In the research conducted by The Economist and recently shared the results, it was concluded that 64 percent of the participants used digital payments in more than half of their purchases in the last 12 months. It includes digital payments, cryptocurrencies, internet banking, PayPal and WeChat Pay, among others.
The research was carried out with 3 thousand 48 people, half of whom are from developed countries and half of them from developing countries. 61 percent of the participants were between 18 and 38 years old.
Digital payments are gaining momentum, cash is being abandoned
The research revealed that more than 80 percent of respondents were willing to use digital payments in daily transactions. On the other hand, only 4 percent said they would prefer to use cash only.

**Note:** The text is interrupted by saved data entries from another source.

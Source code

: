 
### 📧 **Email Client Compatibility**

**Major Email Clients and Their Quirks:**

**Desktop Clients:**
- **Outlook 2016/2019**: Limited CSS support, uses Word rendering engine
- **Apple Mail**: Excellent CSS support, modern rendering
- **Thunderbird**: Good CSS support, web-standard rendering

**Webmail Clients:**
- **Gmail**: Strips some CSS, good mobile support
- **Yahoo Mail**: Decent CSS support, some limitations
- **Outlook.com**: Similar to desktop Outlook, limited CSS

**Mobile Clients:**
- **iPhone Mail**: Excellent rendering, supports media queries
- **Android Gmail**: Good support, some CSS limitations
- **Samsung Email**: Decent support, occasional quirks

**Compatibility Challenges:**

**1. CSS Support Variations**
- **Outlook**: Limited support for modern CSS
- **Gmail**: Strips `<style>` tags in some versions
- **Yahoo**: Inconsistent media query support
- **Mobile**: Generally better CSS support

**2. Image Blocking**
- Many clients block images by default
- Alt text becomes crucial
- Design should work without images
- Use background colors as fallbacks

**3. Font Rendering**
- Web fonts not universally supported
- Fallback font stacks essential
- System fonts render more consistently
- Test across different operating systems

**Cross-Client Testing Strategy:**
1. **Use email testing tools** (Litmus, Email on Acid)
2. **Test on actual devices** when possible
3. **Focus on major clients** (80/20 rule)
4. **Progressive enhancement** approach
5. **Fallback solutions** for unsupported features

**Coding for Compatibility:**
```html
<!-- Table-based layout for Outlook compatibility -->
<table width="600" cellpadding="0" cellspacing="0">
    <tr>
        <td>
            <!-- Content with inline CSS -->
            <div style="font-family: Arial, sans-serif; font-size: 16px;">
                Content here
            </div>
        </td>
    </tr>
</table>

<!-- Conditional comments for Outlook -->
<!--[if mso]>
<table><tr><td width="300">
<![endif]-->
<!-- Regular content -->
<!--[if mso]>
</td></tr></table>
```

A trend observed in the survey was that developing countries were more open to cryptocurrencies. This was demonstrated by 19 percent ownership in developed economies and 41 percent ownership in emerging economies.
Approximately 34 percent of respondents use digital money primarily for online purchases and payments. An important part of it is used for short and long term investment purposes.
In another report previously prepared by Ipsos MORI / OMFIF, there was a similar trend in which emerging economies preferred digital money more than advanced economies. Another observation was that consumers trusted central banks more than other financial institutions.
State of confidence in digital currencies
The Economist came to the conclusion that 54 percent of the respondents saw the issue of government dismissal as a factor of trust in digital money. On the other hand, 38 percent said that cryptocurrencies that are not supported by a particular institution are not reliable. This trend shows that central bank digital currencies (CBDC) may be more popular now than Bitcoin.
Finally, there are major obstacles to the widespread adoption of digital currencies and CBDCs. 61 percent of the participants state that their biggest concern in digital payments is confidentiality. 44 percent of respondents think that the biggest obstacle to the adoption of digital currencies is the poor understanding of the use of digital currencies. 1 out of 3 (32%) declared the obstacle to adopt as unsafe technology.